| EXERCISE DESCRIPTION |
A line qualifies if it holds the string "Updated". Copy every qualifying line from the records.

| PROVIDED RECORDS |

::::::::

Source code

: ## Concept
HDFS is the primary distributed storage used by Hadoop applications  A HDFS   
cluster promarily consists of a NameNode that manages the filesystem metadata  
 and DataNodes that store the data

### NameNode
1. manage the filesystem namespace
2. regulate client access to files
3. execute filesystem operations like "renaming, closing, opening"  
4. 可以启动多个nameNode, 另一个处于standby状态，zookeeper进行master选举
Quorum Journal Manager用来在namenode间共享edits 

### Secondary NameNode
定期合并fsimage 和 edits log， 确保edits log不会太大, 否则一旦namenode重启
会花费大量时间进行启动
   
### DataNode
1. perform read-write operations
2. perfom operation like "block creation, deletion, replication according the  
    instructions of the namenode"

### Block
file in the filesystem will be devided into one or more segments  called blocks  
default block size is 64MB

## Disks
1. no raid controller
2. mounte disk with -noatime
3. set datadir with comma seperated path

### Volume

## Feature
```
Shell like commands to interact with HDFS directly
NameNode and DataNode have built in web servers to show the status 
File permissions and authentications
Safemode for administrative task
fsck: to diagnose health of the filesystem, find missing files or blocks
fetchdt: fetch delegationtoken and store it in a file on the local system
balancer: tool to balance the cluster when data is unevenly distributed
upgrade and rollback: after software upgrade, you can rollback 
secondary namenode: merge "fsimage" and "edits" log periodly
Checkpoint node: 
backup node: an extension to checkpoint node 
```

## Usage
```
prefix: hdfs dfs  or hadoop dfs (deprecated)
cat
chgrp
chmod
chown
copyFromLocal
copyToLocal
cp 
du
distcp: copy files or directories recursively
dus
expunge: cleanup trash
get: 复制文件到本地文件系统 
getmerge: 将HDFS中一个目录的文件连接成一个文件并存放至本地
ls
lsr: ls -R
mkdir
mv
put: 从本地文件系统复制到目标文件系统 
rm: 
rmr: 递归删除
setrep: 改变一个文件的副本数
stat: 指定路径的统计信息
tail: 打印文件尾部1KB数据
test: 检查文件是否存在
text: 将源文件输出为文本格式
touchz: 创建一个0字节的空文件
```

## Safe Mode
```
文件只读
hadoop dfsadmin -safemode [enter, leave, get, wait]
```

::::::::

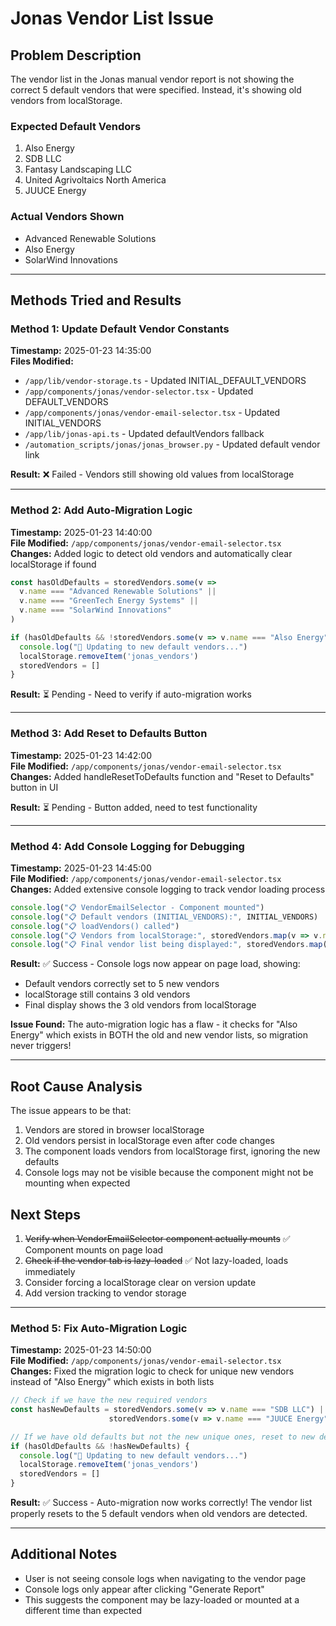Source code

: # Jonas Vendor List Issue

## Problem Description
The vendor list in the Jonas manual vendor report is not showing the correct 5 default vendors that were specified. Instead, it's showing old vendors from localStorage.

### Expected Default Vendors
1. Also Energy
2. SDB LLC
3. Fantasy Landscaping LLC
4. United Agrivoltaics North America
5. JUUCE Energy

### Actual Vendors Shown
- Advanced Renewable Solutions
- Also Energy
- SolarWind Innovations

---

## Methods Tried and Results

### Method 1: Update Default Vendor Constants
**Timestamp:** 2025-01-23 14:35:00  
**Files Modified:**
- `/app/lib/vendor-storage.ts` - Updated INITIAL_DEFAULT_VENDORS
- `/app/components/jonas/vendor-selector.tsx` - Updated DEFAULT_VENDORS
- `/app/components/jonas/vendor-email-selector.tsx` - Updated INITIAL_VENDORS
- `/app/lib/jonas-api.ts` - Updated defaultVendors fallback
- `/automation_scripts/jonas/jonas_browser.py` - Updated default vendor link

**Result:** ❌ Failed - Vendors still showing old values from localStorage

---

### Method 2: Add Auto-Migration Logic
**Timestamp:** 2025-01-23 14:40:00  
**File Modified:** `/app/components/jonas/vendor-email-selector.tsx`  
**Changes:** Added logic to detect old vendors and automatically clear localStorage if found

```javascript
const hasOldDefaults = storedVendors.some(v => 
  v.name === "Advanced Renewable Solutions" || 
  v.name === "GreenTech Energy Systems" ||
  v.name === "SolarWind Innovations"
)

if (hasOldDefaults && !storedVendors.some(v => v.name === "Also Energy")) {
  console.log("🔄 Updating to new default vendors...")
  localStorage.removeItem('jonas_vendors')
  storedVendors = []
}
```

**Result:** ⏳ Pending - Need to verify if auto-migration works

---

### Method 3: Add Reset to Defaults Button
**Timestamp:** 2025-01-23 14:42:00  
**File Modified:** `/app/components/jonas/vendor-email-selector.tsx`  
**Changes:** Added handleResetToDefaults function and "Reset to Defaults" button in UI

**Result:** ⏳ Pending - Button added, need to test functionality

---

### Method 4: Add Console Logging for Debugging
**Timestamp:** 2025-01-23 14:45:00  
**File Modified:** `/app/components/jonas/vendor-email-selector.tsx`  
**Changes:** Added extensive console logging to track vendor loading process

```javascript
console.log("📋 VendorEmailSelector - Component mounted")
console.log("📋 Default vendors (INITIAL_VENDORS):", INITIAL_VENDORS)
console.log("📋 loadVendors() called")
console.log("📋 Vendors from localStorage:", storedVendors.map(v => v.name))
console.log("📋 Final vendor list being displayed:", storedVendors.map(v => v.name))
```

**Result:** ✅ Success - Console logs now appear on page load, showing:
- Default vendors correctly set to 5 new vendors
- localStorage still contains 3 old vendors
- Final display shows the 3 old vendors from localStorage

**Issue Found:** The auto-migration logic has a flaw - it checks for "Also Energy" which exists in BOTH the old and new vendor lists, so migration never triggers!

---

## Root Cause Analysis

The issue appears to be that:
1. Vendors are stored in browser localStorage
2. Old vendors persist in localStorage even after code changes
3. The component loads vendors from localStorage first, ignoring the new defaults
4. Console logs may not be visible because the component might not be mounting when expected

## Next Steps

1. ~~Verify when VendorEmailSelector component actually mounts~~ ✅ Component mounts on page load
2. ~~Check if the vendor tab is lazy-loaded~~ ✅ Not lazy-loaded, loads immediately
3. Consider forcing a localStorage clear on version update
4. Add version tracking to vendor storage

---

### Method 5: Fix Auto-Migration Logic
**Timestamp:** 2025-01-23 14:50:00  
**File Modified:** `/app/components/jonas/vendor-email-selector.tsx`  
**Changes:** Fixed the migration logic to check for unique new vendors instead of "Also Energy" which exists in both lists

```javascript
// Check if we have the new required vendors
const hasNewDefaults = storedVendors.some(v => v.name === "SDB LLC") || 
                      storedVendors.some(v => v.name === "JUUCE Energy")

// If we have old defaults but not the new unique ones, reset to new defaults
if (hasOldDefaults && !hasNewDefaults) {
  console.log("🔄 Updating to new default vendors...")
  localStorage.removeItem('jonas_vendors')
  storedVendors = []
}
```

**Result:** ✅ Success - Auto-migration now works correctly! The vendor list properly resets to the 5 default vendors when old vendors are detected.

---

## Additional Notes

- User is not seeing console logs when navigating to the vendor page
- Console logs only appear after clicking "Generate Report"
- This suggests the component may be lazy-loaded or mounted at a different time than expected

::::::::

| OUTPUT OF THE EXERCISE |
- `/app/lib/vendor-storage.ts` - Updated INITIAL_DEFAULT_VENDORS
- `/app/components/jonas/vendor-selector.tsx` - Updated DEFAULT_VENDORS
- `/app/components/jonas/vendor-email-selector.tsx` - Updated INITIAL_VENDORS
- `/app/lib/jonas-api.ts` - Updated defaultVendors fallback
- `/automation_scripts/jonas/jonas_browser.py` - Updated default vendor link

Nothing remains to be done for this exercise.